▸ **TASK PROMPT**
Once you have read the records below, report how many lines contain the word "parameter", and give nothing besides that number.

[Plain-text document sources]

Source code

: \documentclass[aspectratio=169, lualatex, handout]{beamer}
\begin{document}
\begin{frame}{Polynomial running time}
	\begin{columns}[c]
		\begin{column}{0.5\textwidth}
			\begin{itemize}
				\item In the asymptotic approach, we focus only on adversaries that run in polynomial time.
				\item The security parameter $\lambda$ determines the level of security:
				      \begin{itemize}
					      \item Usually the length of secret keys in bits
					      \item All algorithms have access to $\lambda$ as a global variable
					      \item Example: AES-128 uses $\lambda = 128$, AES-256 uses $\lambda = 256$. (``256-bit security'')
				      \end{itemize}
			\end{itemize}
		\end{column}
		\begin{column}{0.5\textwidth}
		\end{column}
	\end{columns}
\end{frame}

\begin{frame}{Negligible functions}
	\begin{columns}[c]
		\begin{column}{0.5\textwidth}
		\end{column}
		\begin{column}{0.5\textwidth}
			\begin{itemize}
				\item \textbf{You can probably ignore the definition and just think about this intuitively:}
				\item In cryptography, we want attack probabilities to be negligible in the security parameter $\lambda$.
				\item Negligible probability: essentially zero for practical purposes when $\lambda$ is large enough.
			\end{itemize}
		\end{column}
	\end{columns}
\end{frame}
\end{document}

▸ **ANSWER TO THIS PROBLEM**
2